After admiring the views, playing with the on-site stray dog and taking many photos, we left for our next stop of the day, further northwest – Chateau Mukhrani. A wonderful mix of history and modernity, Chateau Mukhrani sits in lush grounds, a total contrast from the somewhat run-down surrounding village. This is a historical site dating back to 1512, when it was the estate of the prince of the governing royal family, Bagrationi. The Mukhrani region was the centre of several important trade routes and so became an important bastion, both economically and strategically. In 1876, Prince Ivane Mukhranbatoni, a great military and political figure, returned to Georgia after spending some time learning the art of winemaking in France and set about establishing a winery on the family estate, aiming to show that Georgian wines could compete with any great wines of the world. In 1898, after years of winning accolades, a Chateau Mukhrani wine took the top honour at the Paris Wine Exhibition. During the Soviet time Chateau Mukhrani was abandoned and fell into disrepair, becoming almost completely destroyed. Over the past 7 years, huge investment has been made by the current owners to build a new state-of-the-art winery facility and to restore and rebuild the underground cellar network and the castle itself.
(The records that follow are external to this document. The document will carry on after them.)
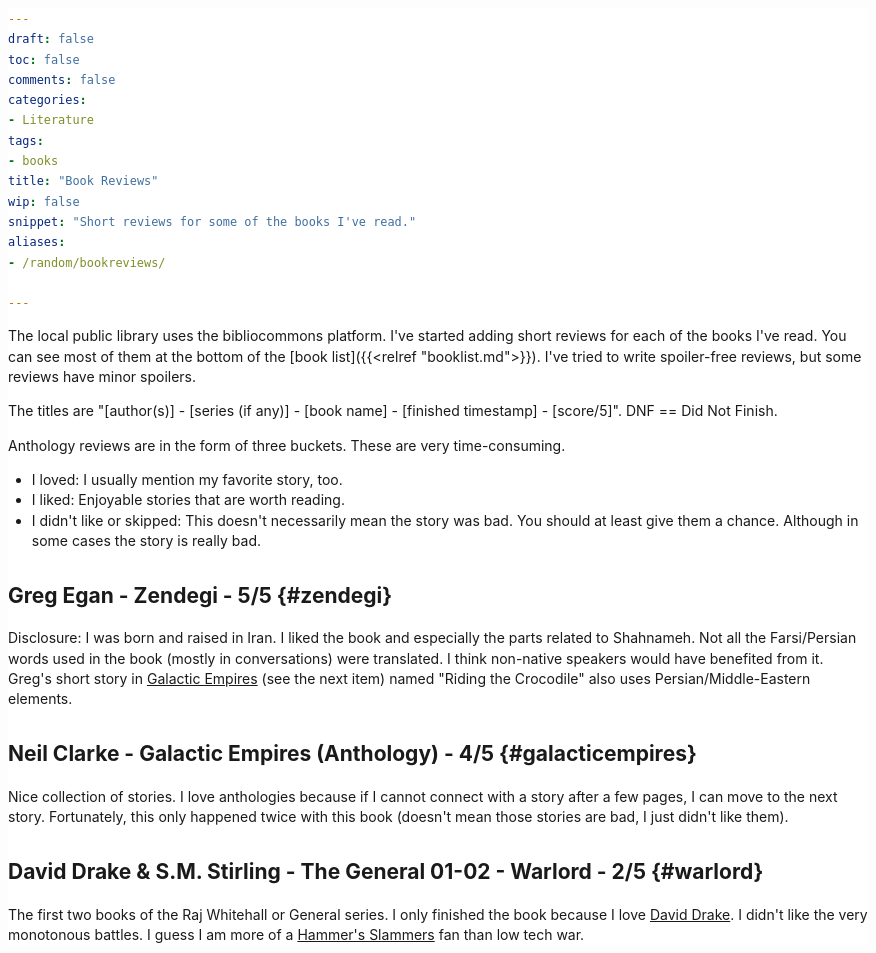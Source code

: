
 ```yaml
---
draft: false
toc: false
comments: false
categories:
- Literature
tags:
- books
title: "Book Reviews"
wip: false
snippet: "Short reviews for some of the books I've read."
aliases:
- /random/bookreviews/

---
```


The local public library uses the bibliocommons platform. I've started adding
short reviews for each of the books I've read. You can see most of them at
the bottom of the [book list]({{<relref "booklist.md">}}). I've tried to write
spoiler-free reviews, but some reviews have minor spoilers.

The titles are
"[author(s)] - [series (if any)] - [book name] - [finished timestamp] - [score/5]".
DNF == Did Not Finish.

Anthology reviews are in the form of three buckets. These are very time-consuming.

* I loved: I usually mention my favorite story, too.
* I liked: Enjoyable stories that are worth reading.
* I didn't like or skipped: This doesn't necessarily mean the story was bad. You should at least give them a chance. Although in some cases the story is really bad.

## Greg Egan - Zendegi - 5/5 {#zendegi}
Disclosure: I was born and raised in Iran. I liked the book and especially the
parts related to Shahnameh. Not all the Farsi/Persian words used in the book
(mostly in conversations) were translated. I think non-native speakers would
have benefited from it. Greg's short story in [Galactic Empires][galactic-empires]
(see the next item) named "Riding the Crocodile" also uses Persian/Middle-Eastern
elements.

[galactic-empires]: https://www.goodreads.com/book/show/32333734-galactic-empires

## Neil Clarke - Galactic Empires (Anthology) - 4/5 {#galacticempires}
Nice collection of stories. I love anthologies because if I cannot connect with
a story after a few pages, I can move to the next story. Fortunately, this only
happened twice with this book (doesn't mean those stories are bad, I just didn't
like them).

## David Drake & S.M. Stirling - The General 01-02 - Warlord - 2/5 {#warlord}
The first two books of the Raj Whitehall or General series. I only finished the
book because I love [David Drake][david-drake]. I didn't like the very
monotonous battles. I guess I am more of a [Hammer's Slammers][slammers] fan
than low tech war.


[freehold]: https://en.wikipedia.org/wiki/Freehold_(novel)
[seven-suns]: https://en.wikipedia.org/wiki/The_Saga_of_Seven_Suns
[wot]: https://en.wikipedia.org/wiki/The_Wheel_of_Time
[old-war]: https://en.wikipedia.org/wiki/Old_Man%27s_War_series
[david-drake]: https://en.wikipedia.org/wiki/David_Drake
[slammers]: https://en.wikipedia.org/wiki/Hammer%27s_Slammers
[starship-troopers-novel]: https://en.wikipedia.org/wiki/Starship_Troopers
[mack-reynolds]: https://en.wikipedia.org/wiki/Mack_Reynolds
[ringo-no]: https://hradzka.livejournal.com/194753.html
[l1]: https://bryanthomasschmidt.net/writings/anthologies-edited/infinite-stars-dark-frontiers/
[emp-wiki]: https://en.wikipedia.org/wiki/Empire_of_Man
[web-bolo]: https://www.goodreads.com/en/book/show/470053
[lf-gu]: https://gutenberg.org/ebooks/18137
[lf-aa-audio]: https://archive.org/details/LittleFuzzy
[lf-se-text]: https://standardebooks.org/ebooks/h-beam-piper/little-fuzzy
[gunfight]: https://www.baen.com/gunfight-on-europa-station.html
[gunfight-list]: https://fvrl.bibliocommons.com/v2/record/S21C1884137
[rcn]: https://en.wikipedia.org/wiki/RCN_Series
[baen-free-2022]: https://www.baen.com/free-stories-2022.html
[silent-hand]: https://www.baen.com/the-silent-hand.html
[botns]: https://en.wikipedia.org/wiki/The_Book_of_the_New_Sun
[kalila]: https://en.wikipedia.org/wiki/Kal%C4%ABla_wa-Dimna
[rich]: https://www.beneath-ceaseless-skies.com/authors/rich-larson/
[carto]: https://www.beneath-ceaseless-skies.com/stories/the-delusive-cartographer/
[merm]: https://www.beneath-ceaseless-skies.com/stories/the-mermaid-caper/
[gorel]: https://www.goodreads.com/series/272116-gorel-of-goliris
[quil]: https://www.goodreads.com/series/267729-quillifer
[ica0]: https://www.goodreads.com/book/show/192528.The_Icarus_Hunt
[drake]: https://david-drake.com/
[redliners]: https://www.baen.com/redliners.html
[epis-wiki]: https://en.wikipedia.org/wiki/Epistolary_novel
[bcs34]: https://www.beneath-ceaseless-skies.com/stories/a-serpent-in-the-gears-by-margaret-ronald/
[bcs77]: https://www.beneath-ceaseless-skies.com/stories/salvage-by-margaret-ronald/
[bcs69]: https://www.beneath-ceaseless-skies.com/stories/letters-of-fire-by-margaret-ronald/
[woken-furies]: https://en.wikipedia.org/wiki/Woken_Furies
[goose-girl]: https://en.wikipedia.org/wiki/The_Goose_Girl
[pr]: https://www.baen.com/Chapters/9781982124175/9781982124175_toc.htm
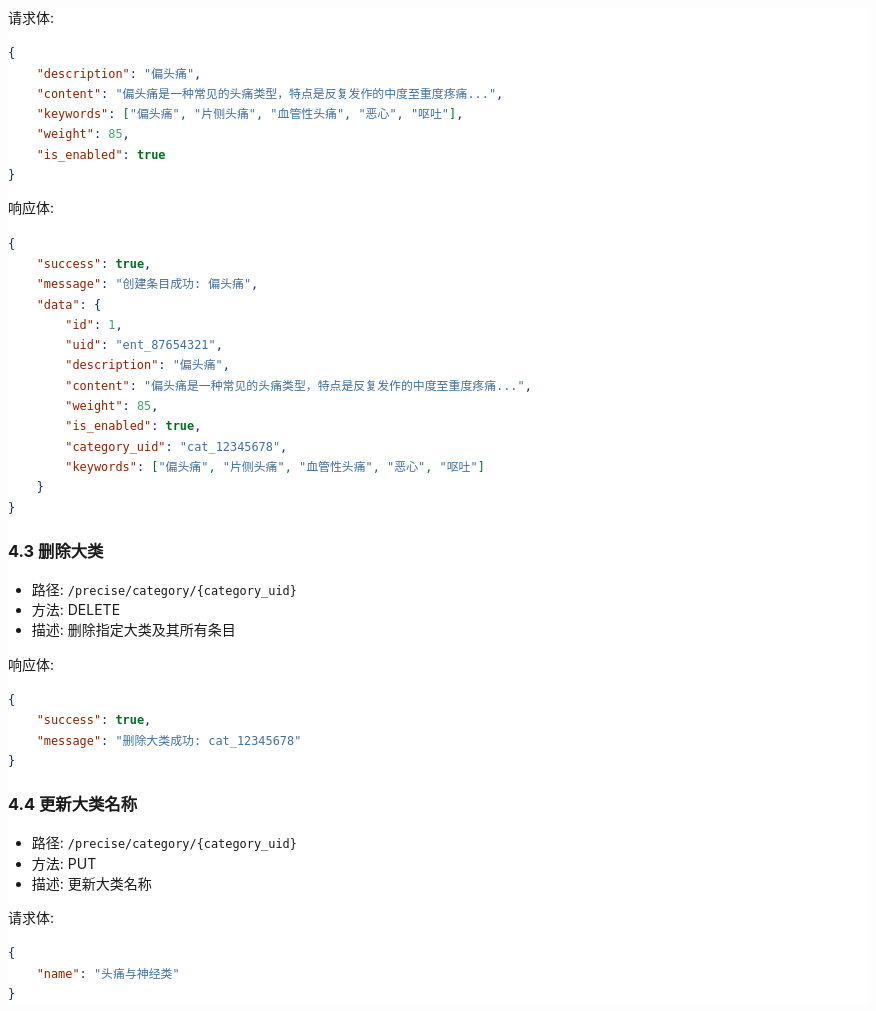 请求体:
```json
{
    "description": "偏头痛",
    "content": "偏头痛是一种常见的头痛类型，特点是反复发作的中度至重度疼痛...",
    "keywords": ["偏头痛", "片侧头痛", "血管性头痛", "恶心", "呕吐"],
    "weight": 85,
    "is_enabled": true
}
```

响应体:
```json
{
    "success": true,
    "message": "创建条目成功: 偏头痛",
    "data": {
        "id": 1,
        "uid": "ent_87654321",
        "description": "偏头痛",
        "content": "偏头痛是一种常见的头痛类型，特点是反复发作的中度至重度疼痛...",
        "weight": 85,
        "is_enabled": true,
        "category_uid": "cat_12345678",
        "keywords": ["偏头痛", "片侧头痛", "血管性头痛", "恶心", "呕吐"]
    }
}
```

### 4.3 删除大类
- 路径: `/precise/category/{category_uid}`
- 方法: DELETE
- 描述: 删除指定大类及其所有条目

响应体:
```json
{
    "success": true,
    "message": "删除大类成功: cat_12345678"
}
```

### 4.4 更新大类名称
- 路径: `/precise/category/{category_uid}`
- 方法: PUT
- 描述: 更新大类名称

请求体:
```json
{
    "name": "头痛与神经类"
}
```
Following a tour of the renovated cellars we were walked through a tasting of some of the wines, including a 2012 Mtsvane, 2012 Tavkveri Rosé, a 2010 Saperavi and a 2011 Kindzmarauli Semi-Sweet Red (also Saperavi).
We hopped back on the bus to be driven back to Tbilisi for dinner at Restaurant Kopala. This has to be one of the most stunning vantage points overlooking old town Tbilisi, perched high up on a cliff. There were even sections of the floor that were made of structural glass, letting us see just how high up we really were – a bit unnerving for those of us who are not fans of heights. We enjoyed yet another feast with seemingly endless plates of food, although by this point we were beginning to sense an order in which dished were being brought out, so we knew that when the grilled meats were brought out, it would then be followed by fried potato wedges, and that would be the final dish. Unless there was dessert, of course. We waddled back to the bus, full of delicious wine and food, to get a bit of sleep before the start of the Conference the following day.